―そもそも「Jホラー」とはどのような映画を指すのでしょうか。「日本製のホラー=Jホラー」というわけではないですよね。
ひと言でいうと、日本発の「“得体の知れない恐怖”を描いた映像作品」ということになるかと思います。そのような作品が、90年代の日本で同時多発的に生まれたんです。その作り手たちが互いに影響を与え合いながらブラッシュアップしていき、日本だけでなく海外でも評価されるようになると、それらはいつしか「J(Japanese)ホラー」と呼ばれるようになりました。
Jホラー特有の要素としては、具体的に「陰鬱な画作り」「じめっとした空気感」「抑制された効果音」「恐怖の対象がはっきりと現れない」「エロティックなシーンがない」などが挙げられます。

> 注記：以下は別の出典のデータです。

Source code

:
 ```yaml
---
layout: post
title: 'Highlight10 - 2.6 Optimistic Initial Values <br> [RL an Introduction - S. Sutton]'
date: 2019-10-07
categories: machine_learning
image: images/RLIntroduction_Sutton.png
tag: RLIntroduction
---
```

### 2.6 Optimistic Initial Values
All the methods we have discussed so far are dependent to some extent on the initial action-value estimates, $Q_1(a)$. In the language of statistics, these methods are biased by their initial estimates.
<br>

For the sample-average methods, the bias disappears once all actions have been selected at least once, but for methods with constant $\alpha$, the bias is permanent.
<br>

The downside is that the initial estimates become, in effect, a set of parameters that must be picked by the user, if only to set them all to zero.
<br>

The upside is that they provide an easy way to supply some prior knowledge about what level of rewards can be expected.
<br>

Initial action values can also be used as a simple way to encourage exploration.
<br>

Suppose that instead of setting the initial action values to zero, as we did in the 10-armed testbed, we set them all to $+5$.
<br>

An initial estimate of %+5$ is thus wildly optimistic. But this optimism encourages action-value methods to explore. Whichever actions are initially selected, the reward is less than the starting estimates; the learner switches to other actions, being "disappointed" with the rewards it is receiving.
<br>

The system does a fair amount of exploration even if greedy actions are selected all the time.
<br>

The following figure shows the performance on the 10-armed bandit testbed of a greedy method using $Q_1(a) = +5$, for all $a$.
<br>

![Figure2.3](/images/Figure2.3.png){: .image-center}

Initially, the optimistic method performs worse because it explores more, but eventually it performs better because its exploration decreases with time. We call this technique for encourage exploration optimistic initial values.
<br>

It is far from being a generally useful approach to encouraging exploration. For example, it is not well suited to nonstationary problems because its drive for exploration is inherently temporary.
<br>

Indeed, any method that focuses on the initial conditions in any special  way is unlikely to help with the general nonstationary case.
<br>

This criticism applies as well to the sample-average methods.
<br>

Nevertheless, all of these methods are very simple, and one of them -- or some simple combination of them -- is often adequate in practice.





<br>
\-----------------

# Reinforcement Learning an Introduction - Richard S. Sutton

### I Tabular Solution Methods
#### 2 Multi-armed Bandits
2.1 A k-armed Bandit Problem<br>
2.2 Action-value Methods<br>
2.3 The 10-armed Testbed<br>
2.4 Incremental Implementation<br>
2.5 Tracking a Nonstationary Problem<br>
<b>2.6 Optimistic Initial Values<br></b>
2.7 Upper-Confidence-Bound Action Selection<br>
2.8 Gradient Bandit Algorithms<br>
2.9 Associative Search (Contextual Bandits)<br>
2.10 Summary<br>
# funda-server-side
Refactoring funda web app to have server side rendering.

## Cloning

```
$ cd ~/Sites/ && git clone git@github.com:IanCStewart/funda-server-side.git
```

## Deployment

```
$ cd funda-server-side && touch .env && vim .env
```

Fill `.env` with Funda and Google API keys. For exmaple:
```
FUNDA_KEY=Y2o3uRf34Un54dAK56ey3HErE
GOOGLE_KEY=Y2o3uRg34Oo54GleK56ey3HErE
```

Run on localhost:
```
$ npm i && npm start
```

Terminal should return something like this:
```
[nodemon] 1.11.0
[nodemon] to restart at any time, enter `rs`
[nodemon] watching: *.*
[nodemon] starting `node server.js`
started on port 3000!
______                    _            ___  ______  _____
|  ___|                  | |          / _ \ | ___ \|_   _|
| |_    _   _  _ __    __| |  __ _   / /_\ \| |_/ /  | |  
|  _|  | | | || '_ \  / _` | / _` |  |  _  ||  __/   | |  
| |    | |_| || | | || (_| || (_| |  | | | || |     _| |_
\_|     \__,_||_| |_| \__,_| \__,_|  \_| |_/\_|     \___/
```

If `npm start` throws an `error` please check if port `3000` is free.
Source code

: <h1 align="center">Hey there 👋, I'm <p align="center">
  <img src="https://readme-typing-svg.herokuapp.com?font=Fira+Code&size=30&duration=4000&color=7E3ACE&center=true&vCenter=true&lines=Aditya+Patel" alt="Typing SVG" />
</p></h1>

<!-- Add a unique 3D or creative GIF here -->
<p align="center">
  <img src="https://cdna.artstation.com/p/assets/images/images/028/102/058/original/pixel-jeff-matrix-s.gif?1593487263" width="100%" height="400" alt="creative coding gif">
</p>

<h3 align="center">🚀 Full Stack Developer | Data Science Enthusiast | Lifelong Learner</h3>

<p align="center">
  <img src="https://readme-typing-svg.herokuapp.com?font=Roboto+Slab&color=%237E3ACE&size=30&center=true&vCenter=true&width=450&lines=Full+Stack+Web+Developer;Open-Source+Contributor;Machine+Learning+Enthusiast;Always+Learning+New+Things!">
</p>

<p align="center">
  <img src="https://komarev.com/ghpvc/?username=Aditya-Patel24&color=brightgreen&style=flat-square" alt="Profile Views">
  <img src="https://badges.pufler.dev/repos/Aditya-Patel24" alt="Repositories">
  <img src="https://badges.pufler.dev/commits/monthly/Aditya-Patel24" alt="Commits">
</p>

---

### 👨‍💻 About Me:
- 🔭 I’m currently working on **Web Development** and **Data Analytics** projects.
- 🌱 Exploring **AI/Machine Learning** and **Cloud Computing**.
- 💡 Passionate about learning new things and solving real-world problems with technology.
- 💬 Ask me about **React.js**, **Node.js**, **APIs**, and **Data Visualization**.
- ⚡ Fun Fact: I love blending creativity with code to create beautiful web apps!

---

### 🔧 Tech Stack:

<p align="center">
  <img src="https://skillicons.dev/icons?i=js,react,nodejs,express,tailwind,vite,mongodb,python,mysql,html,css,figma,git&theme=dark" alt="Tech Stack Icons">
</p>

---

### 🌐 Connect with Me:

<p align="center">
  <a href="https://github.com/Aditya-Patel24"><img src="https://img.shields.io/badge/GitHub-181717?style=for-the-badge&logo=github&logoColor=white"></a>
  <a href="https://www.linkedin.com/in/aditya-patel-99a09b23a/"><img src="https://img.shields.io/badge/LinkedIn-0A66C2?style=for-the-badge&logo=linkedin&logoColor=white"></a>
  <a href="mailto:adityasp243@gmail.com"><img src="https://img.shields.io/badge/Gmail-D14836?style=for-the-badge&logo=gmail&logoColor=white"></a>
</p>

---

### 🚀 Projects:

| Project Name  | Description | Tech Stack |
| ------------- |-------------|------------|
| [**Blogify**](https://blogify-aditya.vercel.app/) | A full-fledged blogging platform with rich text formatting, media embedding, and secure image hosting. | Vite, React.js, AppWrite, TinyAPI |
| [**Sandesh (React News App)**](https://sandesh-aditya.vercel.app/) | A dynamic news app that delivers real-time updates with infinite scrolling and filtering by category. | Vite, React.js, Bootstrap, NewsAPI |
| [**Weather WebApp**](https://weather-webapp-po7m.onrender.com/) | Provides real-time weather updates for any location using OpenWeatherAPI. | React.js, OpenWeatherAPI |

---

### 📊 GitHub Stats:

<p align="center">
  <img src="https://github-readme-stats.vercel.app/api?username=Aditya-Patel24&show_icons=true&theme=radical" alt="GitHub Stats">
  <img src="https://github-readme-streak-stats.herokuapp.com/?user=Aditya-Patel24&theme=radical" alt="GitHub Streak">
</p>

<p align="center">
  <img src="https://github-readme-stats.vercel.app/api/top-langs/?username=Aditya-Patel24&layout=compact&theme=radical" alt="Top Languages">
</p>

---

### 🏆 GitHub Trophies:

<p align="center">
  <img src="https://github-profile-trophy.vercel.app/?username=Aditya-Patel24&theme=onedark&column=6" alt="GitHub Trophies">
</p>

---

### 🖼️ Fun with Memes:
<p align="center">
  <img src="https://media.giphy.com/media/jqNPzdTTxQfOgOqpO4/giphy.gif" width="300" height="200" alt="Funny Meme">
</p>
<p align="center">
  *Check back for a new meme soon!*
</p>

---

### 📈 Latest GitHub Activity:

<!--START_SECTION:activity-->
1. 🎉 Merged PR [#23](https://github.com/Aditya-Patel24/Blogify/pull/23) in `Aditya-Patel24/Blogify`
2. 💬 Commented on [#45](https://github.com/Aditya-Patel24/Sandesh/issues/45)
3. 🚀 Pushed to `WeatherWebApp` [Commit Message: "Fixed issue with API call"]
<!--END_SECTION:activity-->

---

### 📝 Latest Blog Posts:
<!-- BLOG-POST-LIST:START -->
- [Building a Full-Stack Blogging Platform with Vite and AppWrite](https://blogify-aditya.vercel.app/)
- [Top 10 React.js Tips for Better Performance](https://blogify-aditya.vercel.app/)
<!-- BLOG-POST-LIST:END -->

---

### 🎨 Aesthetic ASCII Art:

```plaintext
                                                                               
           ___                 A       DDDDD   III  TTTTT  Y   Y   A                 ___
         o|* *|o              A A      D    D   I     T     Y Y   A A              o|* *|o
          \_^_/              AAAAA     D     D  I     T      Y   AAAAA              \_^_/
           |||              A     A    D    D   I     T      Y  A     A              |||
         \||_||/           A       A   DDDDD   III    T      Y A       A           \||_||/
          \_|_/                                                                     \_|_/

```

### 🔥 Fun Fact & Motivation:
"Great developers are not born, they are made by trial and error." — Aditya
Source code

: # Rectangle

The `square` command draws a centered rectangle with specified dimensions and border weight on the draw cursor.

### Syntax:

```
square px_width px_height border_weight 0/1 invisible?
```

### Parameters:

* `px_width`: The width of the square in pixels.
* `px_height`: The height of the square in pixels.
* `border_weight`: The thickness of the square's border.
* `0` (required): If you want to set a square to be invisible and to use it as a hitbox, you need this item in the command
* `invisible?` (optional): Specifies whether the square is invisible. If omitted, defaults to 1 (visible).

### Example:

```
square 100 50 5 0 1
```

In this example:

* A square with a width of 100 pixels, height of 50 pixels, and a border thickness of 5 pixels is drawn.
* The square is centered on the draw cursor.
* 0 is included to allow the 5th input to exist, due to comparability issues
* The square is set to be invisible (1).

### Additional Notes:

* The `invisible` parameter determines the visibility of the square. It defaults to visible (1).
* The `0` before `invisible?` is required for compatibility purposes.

それまでの日本のホラーは、『東海道四谷怪談』(監督:中川信夫 、1959年)に代表される怪談映画が主流でした。そこではおどろおどろしい効果音やBGMとともに、どぎつい照明の中で、いかにもなお化けが出てくるわけですから、その違いは明白ですよね。
恐怖の対象についても、Jホラーにはモンスターや殺人鬼といったわかりやすい敵は出てきません。敵がわからないから倒しようがない、勝ち目がない。そもそも「勝ち負けを想定していない」というか、作品世界に一歩踏み込んだら最後、もう恐怖に浸るしかないんです。